#### Work to complete:
Filter the entries that follow, copying every line in which the word "begin" appears.

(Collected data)
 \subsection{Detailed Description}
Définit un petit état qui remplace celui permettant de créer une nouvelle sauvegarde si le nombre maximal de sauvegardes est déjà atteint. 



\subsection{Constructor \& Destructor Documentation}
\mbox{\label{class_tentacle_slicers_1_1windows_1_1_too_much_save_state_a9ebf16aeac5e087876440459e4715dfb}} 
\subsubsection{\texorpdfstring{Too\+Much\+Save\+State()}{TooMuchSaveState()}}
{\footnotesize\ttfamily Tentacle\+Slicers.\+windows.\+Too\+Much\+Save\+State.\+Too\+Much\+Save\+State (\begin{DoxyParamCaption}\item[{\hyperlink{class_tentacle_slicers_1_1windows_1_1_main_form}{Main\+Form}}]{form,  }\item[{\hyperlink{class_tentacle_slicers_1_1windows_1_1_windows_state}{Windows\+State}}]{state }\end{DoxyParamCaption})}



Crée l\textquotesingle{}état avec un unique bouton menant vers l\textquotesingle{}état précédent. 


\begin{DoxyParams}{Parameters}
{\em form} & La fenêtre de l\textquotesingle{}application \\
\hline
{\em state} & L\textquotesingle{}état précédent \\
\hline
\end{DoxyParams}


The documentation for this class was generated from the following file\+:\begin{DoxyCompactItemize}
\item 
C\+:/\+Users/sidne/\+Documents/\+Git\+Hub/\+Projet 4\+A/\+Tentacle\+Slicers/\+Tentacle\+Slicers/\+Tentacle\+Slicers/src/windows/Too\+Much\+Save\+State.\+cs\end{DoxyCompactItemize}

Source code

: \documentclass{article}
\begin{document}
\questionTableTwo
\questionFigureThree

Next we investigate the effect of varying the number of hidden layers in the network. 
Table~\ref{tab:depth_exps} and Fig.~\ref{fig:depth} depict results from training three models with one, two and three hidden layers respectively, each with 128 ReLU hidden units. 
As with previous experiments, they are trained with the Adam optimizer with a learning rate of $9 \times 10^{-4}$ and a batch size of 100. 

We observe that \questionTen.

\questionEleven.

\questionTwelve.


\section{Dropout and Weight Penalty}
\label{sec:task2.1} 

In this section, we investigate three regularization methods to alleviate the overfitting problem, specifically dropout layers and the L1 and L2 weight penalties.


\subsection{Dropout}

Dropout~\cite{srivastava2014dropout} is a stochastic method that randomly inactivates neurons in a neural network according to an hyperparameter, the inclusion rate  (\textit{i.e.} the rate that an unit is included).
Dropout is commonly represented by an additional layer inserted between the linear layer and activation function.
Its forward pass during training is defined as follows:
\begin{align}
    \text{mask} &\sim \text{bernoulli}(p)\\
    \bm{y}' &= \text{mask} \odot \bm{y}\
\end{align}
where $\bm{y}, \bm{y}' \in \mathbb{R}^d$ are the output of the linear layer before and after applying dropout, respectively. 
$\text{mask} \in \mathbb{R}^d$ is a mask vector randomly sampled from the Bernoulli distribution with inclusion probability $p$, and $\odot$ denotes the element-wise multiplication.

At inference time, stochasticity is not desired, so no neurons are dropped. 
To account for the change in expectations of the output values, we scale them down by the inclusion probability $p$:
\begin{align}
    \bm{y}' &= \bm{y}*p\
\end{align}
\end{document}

#### Response to the task:
{\footnotesize\ttfamily Tentacle\+Slicers.\+windows.\+Too\+Much\+Save\+State.\+Too\+Much\+Save\+State (\begin{DoxyParamCaption}\item[{\hyperlink{class_tentacle_slicers_1_1windows_1_1_main_form}{Main\+Form}}]{form,  }\item[{\hyperlink{class_tentacle_slicers_1_1windows_1_1_windows_state}{Windows\+State}}]{state }\end{DoxyParamCaption})}
\begin{DoxyParams}{Parameters}
The documentation for this class was generated from the following file\+:\begin{DoxyCompactItemize}
\begin{document}
\begin{align}
\begin{align}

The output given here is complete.